If he builds it, will they come? Scott Swofford talks BYUtv
Scott Swofford made his bones producing IMAX films. Later, he pioneered the “I’m a Mormon” publicity campaign as director of media for the LDS Church’s Missionary Department. Today, Swofford not only has oversight for the programming of an entire cable channel that reaches more than 50 million homes, but as director of content for BYUtv also works as the show-runner and director for “Granite Flats” — BYUtv’s first original drama series that debuts April 7. Set in 1962, "Granite Flats" uses 12-year-old Arthur Milligan as an entry point into small-town life near a mysterious military installation in Colorado. (Think "Wonder Years" meets "X Files.")
During a break in filming for the show’s seventh episode, I recently caught up with Swofford on the set of “Granite Flats” to talk about his vision for BYUtv and the future of family-friendly television.
Jamshid Askar: What issues did you consider in deciding whether it would be prudent for BYUtv to move into the world of scripted dramas?
Scott Swofford: We did a lot of research, we did focus groups all over the country, and we realized that if you're going to make a network out of nothing, you have to catch people’s attention. We’re already doing a lot of reality — we do some great documentary stuff, we have some amazing documentary series — and those shows do capture an audience, and that's great. But to make a mark, to move into people’s consciousness in a certain way, according to all our focus groups scripted was the answer.
A great model to look at is how Netflix started with scripted with "House of Cards," and AMC who was the old movie channel forever went with "Mad Men" and started with scripted.
Now you start talking about BYUtv and scripted, and then you've got a whole new set of issues. What can you do that's not full of overt sexuality, and doesn't have language issues? So 1962 (the year “Granite Flats” takes place) seemed like a great place for us to go back to, with a fascinating backdrop going on behind the scenes — the Cold War, and the mists of the Cold War.
When I was younger and I heard people say “family entertainment,” I used to think, “Well, family entertainment just kind of means unsophisticated stuff you put the kids in front of to keep them busy while you go do something else.” And now our thinking is, “It doesn't have to be that way — there can be parallel plot lines that interest both adults and kids.”
We realize no one's trying to do that and we are, but we think we've got a pretty good formula here working for us.
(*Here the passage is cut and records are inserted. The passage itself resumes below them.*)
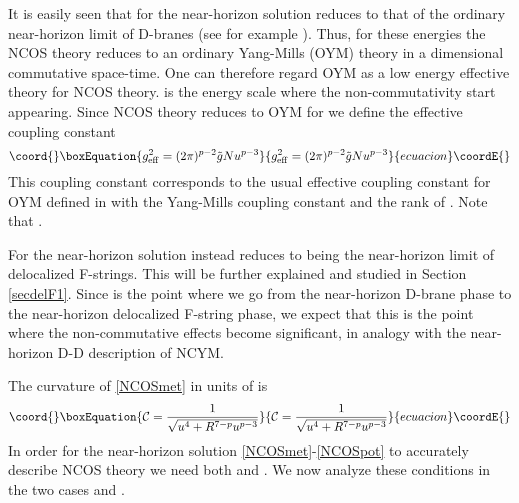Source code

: \documentclass[a4paper,twoside,titlepage,12pt]{article}
\begin{document}
It is easily seen that for \coordHE{} the near-horizon solution reduces
to that of the ordinary near-horizon limit of D\coordHE{}-branes
(see for example \cite{Itzhaki:1998dd}). Thus, for these 
energies the NCOS theory reduces to an ordinary Yang-Mills (OYM) theory
in a \coordHE{} dimensional commutative space-time.
One can therefore regard OYM as a low energy effective theory for NCOS theory.
\coordHE{} is the energy scale where
the non-commutativity start appearing.
Since NCOS theory reduces to OYM for \coordHE{} 
we define the effective coupling constant
%
\begin{equation}\coord{}\boxEquation{
\geff^2 = (2\pi)^{p-2} \tilde{g} N u^{p-3} 
}{
\geff^2 = (2\pi)^{p-2} \tilde{g} N u^{p-3} 
}{ecuacion}\coordE{}\end{equation}
%
This coupling constant corresponds to the usual effective coupling 
constant for OYM defined in \cite{Itzhaki:1998dd}
with \coordHE{} the Yang-Mills coupling
constant and \coordHE{} the rank of \coordHE{}. 
Note that \coordHE{}.

For \coordHE{} the near-horizon solution instead reduces to 
being the near-horizon limit of delocalized F-strings. This
will be further explained and studied in Section \ref{secdelF1}.
Since \coordHE{} is the point where we go from the 
near-horizon D\coordHE{}-brane phase to the near-horizon delocalized F-string phase,
we expect that this is the point where the non-commutative effects
become significant, in analogy with the near-horizon D\coordHE{}-D\coordHE{} 
description of NCYM.

The curvature of \eqref{NCOSmet} in units of \coordHE{} is
%
\begin{equation}\coord{}\boxEquation{
\label{curv}
\mathcal{C} = \frac{1}{\sqrt{u^4 + R^{7-p} u^{p-3} }} 
}{
\mathcal{C} = \frac{1}{\sqrt{u^4 + R^{7-p} u^{p-3} }} 
}{ecuacion}\coordE{}\end{equation}
%
In order for the near-horizon 
solution \eqref{NCOSmet}-\eqref{NCOSpot}
to accurately describe NCOS theory we need both \coordHE{}
and \coordHE{}.
We now analyze these conditions in the two cases \coordHE{}
and \coordHE{}.
\end{document}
The episodes keep getting better and better and the plot lines get more sophisticated — we're moving in that direction.
JA: Tell me about your decision to direct “Granite Flats.”
SS: It was something I did reluctantly; it wasn’t, “Oh great, finally my big chance to direct.” But it was really an amalgam of trying to make the scheduling work, and make all of the characters, and become the de facto show-runner.
I thought: (A) I know the material better than anybody. (B) We have to make this for a budget. We are spending between a third and a quarter of what Hollywood spends per episode, and it's got to compete and look the same, so I have to know how to work fast and do eight pages (of script) a day. And (C) if someone’s going to take the fall for this because it doesn’t work, it probably should be me.
From climbing the Egyptian pyramids to living with a primitive tribe in the Amazon, I was the go-to guy in the IMAX world for shows that were hard to do, and that no one else had done before. And while a lot of people have trod the path of television before, no one’s really quite tried to do family-friendly, sophisticated, competitive, inexpensive television — so it’s sort of the same thing. (Laughing.)